Just cast your vote because they matter and it's important to do that.
I think part of what you're highlighting, because you're right, I don't remember these things either, you know, in the first elections that I voted in.
I think I missed, my birthday is right after the election, so I remember when I turned 18, I didn't get to vote because the election had been like four days earlier or something.
So I guess I was in college when I was able to cast my first vote.
No, there was nothing like this.
You know, it'd be kind of weird sometimes.
People might ask who you voted for or something, or, you know, you'd really hear somebody who's opinionated and you're afraid to say something.
But it was because it was socially awkward, not because you were afraid they were going to have a machete or, you know, something like that.
I think the dynamics of this are multiple.
One, and we've talked about this before, I do think that there is this pattern on the right, and Trump embodies it, but I think others do it.
I've talked about it before, where I think they project onto others what they themselves are willing to do.
So all the language of, like, you know, weaponizing the Justice Department and so forth.
We know that they want to do that, so every time the Justice Department comes after somebody in MAGA, they'll not hesitate, many of them, to rig the election system if they thought it would.
There's also the sense that because they talk about it all the time, that narrative...
I think if they truly believe that the election is rigged against them, that they're cheating, that it's not fair, what are they going to do?
They're going to take matters into their own hands.

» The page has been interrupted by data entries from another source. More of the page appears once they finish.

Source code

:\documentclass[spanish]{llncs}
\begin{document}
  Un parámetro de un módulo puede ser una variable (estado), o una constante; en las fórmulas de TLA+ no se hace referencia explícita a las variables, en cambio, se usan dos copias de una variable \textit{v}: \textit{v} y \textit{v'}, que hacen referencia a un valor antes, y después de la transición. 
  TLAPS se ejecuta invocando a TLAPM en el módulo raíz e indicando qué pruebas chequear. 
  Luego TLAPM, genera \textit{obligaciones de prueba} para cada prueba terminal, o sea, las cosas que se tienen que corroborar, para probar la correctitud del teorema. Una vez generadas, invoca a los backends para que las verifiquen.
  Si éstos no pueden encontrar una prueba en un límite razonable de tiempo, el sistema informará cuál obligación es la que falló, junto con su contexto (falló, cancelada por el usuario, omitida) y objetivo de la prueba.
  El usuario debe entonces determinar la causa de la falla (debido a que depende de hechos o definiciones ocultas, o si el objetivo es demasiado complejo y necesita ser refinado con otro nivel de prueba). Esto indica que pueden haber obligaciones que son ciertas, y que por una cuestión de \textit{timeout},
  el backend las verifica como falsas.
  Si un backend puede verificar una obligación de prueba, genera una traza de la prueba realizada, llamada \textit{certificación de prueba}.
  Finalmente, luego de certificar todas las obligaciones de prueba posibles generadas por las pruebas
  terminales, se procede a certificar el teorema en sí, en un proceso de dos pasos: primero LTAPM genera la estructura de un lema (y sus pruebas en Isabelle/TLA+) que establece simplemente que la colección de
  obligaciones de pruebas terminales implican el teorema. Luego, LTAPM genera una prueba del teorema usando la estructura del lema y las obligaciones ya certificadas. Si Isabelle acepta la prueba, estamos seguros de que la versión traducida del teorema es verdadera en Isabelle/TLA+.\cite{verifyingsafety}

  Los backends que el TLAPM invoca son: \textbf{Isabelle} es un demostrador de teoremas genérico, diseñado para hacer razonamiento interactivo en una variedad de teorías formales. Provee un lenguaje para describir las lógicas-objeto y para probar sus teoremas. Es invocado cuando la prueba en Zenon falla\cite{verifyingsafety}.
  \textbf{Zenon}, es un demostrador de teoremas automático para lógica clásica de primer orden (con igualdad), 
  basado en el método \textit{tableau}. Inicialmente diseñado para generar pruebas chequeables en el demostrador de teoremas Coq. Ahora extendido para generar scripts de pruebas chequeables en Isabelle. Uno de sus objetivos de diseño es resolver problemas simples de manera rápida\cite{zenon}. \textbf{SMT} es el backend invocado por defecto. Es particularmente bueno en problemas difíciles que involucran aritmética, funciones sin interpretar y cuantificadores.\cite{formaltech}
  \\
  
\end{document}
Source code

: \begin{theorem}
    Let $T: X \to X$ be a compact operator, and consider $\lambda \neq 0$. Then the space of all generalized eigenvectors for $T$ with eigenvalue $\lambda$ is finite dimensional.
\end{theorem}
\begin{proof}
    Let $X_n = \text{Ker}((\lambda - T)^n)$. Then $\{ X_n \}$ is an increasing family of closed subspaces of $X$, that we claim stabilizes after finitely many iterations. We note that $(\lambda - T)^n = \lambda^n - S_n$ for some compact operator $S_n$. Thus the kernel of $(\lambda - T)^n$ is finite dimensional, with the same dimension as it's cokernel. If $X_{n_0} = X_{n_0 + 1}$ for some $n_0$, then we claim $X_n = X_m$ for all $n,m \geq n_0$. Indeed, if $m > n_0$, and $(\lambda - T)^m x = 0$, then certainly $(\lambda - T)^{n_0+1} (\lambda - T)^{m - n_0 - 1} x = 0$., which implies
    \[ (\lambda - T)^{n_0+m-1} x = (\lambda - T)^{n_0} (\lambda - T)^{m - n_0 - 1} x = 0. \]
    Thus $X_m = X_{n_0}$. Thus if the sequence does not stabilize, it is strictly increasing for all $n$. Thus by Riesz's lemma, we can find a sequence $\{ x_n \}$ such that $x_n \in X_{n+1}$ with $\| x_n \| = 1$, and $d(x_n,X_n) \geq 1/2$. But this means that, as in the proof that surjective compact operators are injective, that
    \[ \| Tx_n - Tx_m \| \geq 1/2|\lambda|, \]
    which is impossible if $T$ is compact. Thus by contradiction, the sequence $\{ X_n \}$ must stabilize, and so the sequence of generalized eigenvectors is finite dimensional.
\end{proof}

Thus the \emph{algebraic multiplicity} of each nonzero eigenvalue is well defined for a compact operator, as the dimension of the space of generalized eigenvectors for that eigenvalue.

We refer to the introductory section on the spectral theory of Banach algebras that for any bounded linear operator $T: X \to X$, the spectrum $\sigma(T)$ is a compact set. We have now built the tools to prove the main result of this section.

We're going to get people not to vote.
We're going to destroy ballots that might have been cast illegally.
We're going to threaten other people.
We're going to help counterbalance what we believe is You know, election fraud on the left.
We're going to counterbalance that on the right.
So we're going to take a stack of ballots home or we're going to sign our dead mother's name or whatever.
I think there's that.
I think it also, the last piece, and this is just like really basic, I think it has given people ideas.
Like, I think people who are like, you know, wouldn't have thought of doing things like setting, you know, the mail-in ballot drops or whatever they are, the different boxes around different places.
We've got one here in Amherst where I dropped my ballot the other day.
They would not have thought of setting those on fire.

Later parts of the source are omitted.